V^{j}= (∂y^{j}/∂x^{i}) * V^{i}

where V^{j}is in the y- frame of reference and V^{i}is in the x-frame of reference. Einstein summation convention is used here.

As an example of applying this formula, I tried to convert a Cartesian vector to a polar coordinates vector to see what the output would be. Here is how that process went:

V^{i}= <x,y>

x^{1}= x

x^{2}= y (These were the coordinate axes in the x-frame)

y^{1}= r

y^{2}=θ (These were the axes in the y-frame)

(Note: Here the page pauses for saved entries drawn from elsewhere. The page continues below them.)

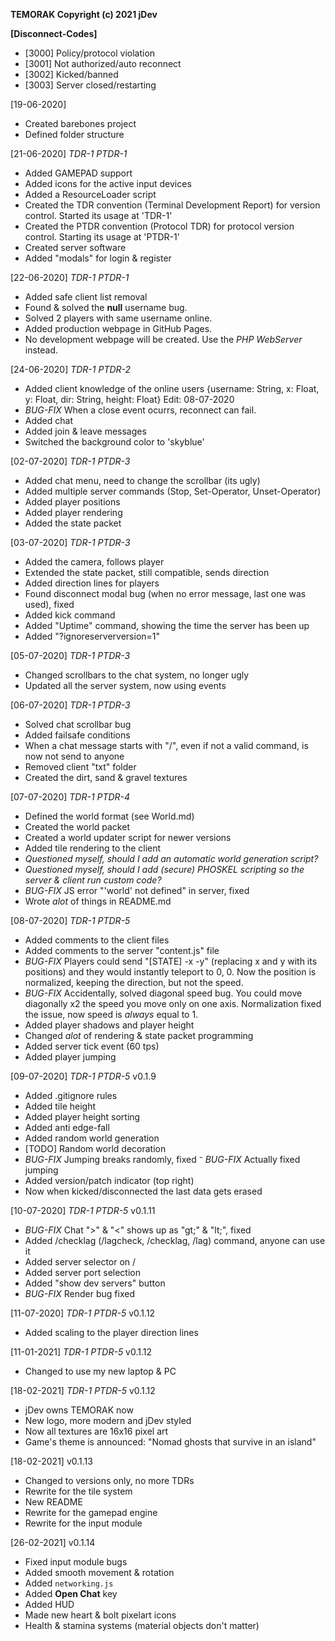 **TEMORAK Copyright (c) 2021 jDev**

**[Disconnect-Codes]**
 - [3000] Policy/protocol violation
 - [3001] Not authorized/auto reconnect
 - [3002] Kicked/banned
 - [3003] Server closed/restarting

[19-06-2020]
- Created barebones project
- Defined folder structure

[21-06-2020] *TDR-1 PTDR-1*
- Added GAMEPAD support
- Added icons for the active input devices
- Added a ResourceLoader script
- Created the TDR convention (Terminal Development Report) for version control. Started its usage at 'TDR-1'
- Created the PTDR convention (Protocol TDR) for protocol version control. Starting its usage at 'PTDR-1'
- Created server software
- Added "modals" for login & register

[22-06-2020] *TDR-1 PTDR-1*
- Added safe client list removal
- Found & solved the **null** username bug.
- Solved 2 players with same username online.
- Added production webpage in GitHub Pages.
- No development webpage will be created. Use the *PHP WebServer* instead.

[24-06-2020] *TDR-1 PTDR-2*
- Added client knowledge of the online users
    {username: String, x: Float, y: Float, dir: String, height: Float} Edit: 08-07-2020
- *BUG-FIX* When a close event ocurrs, reconnect can fail.
- Added chat
- Added join & leave messages
- Switched the background color to 'skyblue'

[02-07-2020] *TDR-1 PTDR-3*
- Added chat menu, need to change the scrollbar (its ugly)
- Added multiple server commands (Stop, Set-Operator, Unset-Operator)
- Added player positions
- Added player rendering
- Added the state packet

[03-07-2020] *TDR-1 PTDR-3*
- Added the camera, follows player
- Extended the state packet, still compatible, sends direction
- Added direction lines for players
- Found disconnect modal bug (when no error message, last one was used), fixed
- Added kick command
- Added "Uptime" command, showing the time the server has been up
- Added "?ignoreserverversion=1"

[05-07-2020] *TDR-1 PTDR-3*
- Changed scrollbars to the chat system, no longer ugly
- Updated all the server system, now using events

[06-07-2020] *TDR-1 PTDR-3*
- Solved chat scrollbar bug
- Added failsafe conditions
- When a chat message starts with "/", even if not a valid command, is now not send to anyone
- Removed client "txt" folder
- Created the dirt, sand & gravel textures

[07-07-2020] *TDR-1 PTDR-4*
- Defined the world format (see World.md)
- Created the world packet
- Created a world updater script for newer versions
- Added tile rendering to the client
- *Questioned myself, should I add an automatic world generation script?*
- *Questioned myself, should I add (secure) PHOSKEL scripting so the server & client run custom code?*
- *BUG-FIX* JS error "'world' not defined" in server, fixed
- Wrote *alot* of things in README.md

[08-07-2020] *TDR-1 PTDR-5*
- Added comments to the client files
- Added comments to the server "content.js" file
- *BUG-FIX* Players could send "[STATE] -x -y" (replacing x and y with its positions) and they would instantly teleport to 0, 0. Now the position is normalized, keeping the direction, but not the speed.
- *BUG-FIX* Accidentally, solved diagonal speed bug. You could move diagonally x2 the speed you move only on one axis. Normalization fixed the issue, now speed is *always* equal to 1.
- Added player shadows and player height
- Changed *alot* of rendering & state packet programming
- Added server tick event (60 tps)
- Added player jumping

[09-07-2020] *TDR-1 PTDR-5* v0.1.9
- Added .gitignore rules
- Added tile height
- Added player height sorting
- Added anti edge-fall
- Added random world generation
- [TODO] Random world decoration
- *BUG-FIX* Jumping breaks randomly, fixed
⁻ *BUG-FIX* Actually fixed jumping
- Added version/patch indicator (top right)
- Now when kicked/disconnected the last data gets erased

[10-07-2020] *TDR-1 PTDR-5* v0.1.11
- *BUG-FIX* Chat ">" & "<" shows up as "gt;" & "lt;", fixed
- Added /checklag (/lagcheck, /checklag, /lag) command, anyone can use it
- Added server selector on /
- Added server port selection
- Added "show dev servers" button
- *BUG-FIX* Render bug fixed

[11-07-2020] *TDR-1 PTDR-5* v0.1.12
- Added scaling to the player direction lines

[11-01-2021] *TDR-1 PTDR-5* v0.1.12
- Changed to use my new laptop & PC

[18-02-2021] *TDR-1 PTDR-5* v0.1.12
- jDev owns TEMORAK now
- New logo, more modern and jDev styled
- Now all textures are 16x16 pixel art
- Game's theme is announced: "Nomad ghosts that survive in an island"

[18-02-2021] v0.1.13
- Changed to versions only, no more TDRs
- Rewrite for the tile system
- New README
- Rewrite for the gamepad engine
- Rewrite for the input module

[26-02-2021] v0.1.14
- Fixed input module bugs
- Added smooth movement & rotation
- Added `networking.js`
- Added **Open Chat** key
- Added HUD
- Made new heart & bolt pixelart icons
- Health & stamina systems (material objects don't matter)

r(x,y) = sqrt(x^{2}+ y^{2})

θ(x,y)= tan^{-1}(y/x)

(∂r/∂x) = x/sqrt(x^{2}+ y^{2})

(∂r/∂y) = y/sqrt(x^{2}+ y^{2})

(∂θ/∂x) = -y/(x^{2}+ y^{2})

(∂θ/∂x) = x/(x^{2}+ y^{2})

Applying all of this information into the contravariant transformation formula, I get:

V^{1}(in the y-frame) = [V^{1}_{(x-frame)}* (∂y^{1}/∂x^{1})] + [V^{2}_{(x-frame)}* (∂y^{1}/∂x^{2})] =[ x * (∂r/∂x) ] + [y * (∂r/∂y)]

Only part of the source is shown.